==== DATA TO PROCESS ====
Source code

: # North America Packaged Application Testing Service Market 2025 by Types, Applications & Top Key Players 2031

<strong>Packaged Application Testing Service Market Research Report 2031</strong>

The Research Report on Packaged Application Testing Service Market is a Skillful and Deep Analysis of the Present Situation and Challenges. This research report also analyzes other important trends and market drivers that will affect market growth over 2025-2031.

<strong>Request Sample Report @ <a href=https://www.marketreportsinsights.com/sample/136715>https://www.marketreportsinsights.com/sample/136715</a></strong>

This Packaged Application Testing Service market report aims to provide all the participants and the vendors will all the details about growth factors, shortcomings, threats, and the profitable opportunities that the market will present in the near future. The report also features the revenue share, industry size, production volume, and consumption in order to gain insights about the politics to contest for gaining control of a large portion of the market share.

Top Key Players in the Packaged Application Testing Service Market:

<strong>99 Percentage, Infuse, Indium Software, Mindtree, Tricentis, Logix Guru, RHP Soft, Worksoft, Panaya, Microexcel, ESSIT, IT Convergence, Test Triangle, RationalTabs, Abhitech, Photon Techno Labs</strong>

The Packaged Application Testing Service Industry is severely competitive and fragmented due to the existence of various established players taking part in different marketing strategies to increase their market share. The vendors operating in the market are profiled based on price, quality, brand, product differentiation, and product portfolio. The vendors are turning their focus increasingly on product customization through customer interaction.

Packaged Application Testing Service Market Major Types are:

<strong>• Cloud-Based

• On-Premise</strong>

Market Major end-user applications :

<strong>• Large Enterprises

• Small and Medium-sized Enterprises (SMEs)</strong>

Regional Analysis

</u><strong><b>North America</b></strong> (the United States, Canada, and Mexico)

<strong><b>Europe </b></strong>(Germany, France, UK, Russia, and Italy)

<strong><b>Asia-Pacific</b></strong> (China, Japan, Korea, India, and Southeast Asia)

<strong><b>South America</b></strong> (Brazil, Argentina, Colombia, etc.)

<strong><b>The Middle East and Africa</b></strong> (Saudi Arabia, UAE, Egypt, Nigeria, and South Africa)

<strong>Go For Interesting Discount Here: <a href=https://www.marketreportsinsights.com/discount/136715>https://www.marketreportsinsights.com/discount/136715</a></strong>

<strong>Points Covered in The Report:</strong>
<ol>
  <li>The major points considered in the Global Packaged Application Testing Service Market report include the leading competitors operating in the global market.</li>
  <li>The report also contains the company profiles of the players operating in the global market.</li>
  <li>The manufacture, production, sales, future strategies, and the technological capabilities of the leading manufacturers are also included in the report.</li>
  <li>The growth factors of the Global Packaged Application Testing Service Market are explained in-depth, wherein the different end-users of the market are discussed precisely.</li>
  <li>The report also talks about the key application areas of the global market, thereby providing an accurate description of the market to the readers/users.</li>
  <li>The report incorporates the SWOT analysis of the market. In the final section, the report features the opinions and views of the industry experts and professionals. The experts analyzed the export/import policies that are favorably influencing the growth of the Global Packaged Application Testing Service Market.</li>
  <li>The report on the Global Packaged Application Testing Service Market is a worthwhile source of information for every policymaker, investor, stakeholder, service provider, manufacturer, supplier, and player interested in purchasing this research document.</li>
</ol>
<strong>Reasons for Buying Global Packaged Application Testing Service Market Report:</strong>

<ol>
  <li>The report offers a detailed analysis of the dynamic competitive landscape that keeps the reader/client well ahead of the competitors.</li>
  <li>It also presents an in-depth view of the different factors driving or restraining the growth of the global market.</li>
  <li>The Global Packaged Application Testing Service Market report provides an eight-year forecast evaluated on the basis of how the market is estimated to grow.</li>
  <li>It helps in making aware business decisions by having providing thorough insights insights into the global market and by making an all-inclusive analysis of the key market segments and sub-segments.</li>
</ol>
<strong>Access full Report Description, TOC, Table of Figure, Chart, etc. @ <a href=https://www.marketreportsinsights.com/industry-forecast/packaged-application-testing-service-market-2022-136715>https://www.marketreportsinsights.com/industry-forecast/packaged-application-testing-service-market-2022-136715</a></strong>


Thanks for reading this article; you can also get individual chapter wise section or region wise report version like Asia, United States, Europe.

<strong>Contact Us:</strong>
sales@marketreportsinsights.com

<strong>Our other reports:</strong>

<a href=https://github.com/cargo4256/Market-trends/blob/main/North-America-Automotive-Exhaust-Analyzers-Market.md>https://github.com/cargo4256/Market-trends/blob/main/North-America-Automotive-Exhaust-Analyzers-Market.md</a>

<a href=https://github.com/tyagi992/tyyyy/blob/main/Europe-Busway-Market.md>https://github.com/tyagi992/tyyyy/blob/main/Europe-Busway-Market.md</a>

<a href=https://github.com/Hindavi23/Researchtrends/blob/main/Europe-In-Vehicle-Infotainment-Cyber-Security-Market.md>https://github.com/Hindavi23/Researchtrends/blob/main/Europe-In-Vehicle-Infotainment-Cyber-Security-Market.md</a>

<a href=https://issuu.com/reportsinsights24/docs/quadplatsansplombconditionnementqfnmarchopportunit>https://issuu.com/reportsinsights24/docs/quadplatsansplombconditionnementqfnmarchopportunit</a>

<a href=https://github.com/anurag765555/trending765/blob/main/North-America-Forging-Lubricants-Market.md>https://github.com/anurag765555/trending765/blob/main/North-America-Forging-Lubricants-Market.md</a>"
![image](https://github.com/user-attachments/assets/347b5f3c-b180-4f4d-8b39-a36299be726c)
====
§ **WHAT THE TASK ASKS**
In the listing above, find the lines holding the word "strategies" and copy them.

§ **TASK RESPONSE**
The Packaged Application Testing Service Industry is severely competitive and fragmented due to the existence of various established players taking part in different marketing strategies to increase their market share. The vendors operating in the market are profiled based on price, quality, brand, product differentiation, and product portfolio. The vendors are turning their focus increasingly on product customization through customer interaction.
  <li>The manufacture, production, sales, future strategies, and the technological capabilities of the leading manufacturers are also included in the report.</li>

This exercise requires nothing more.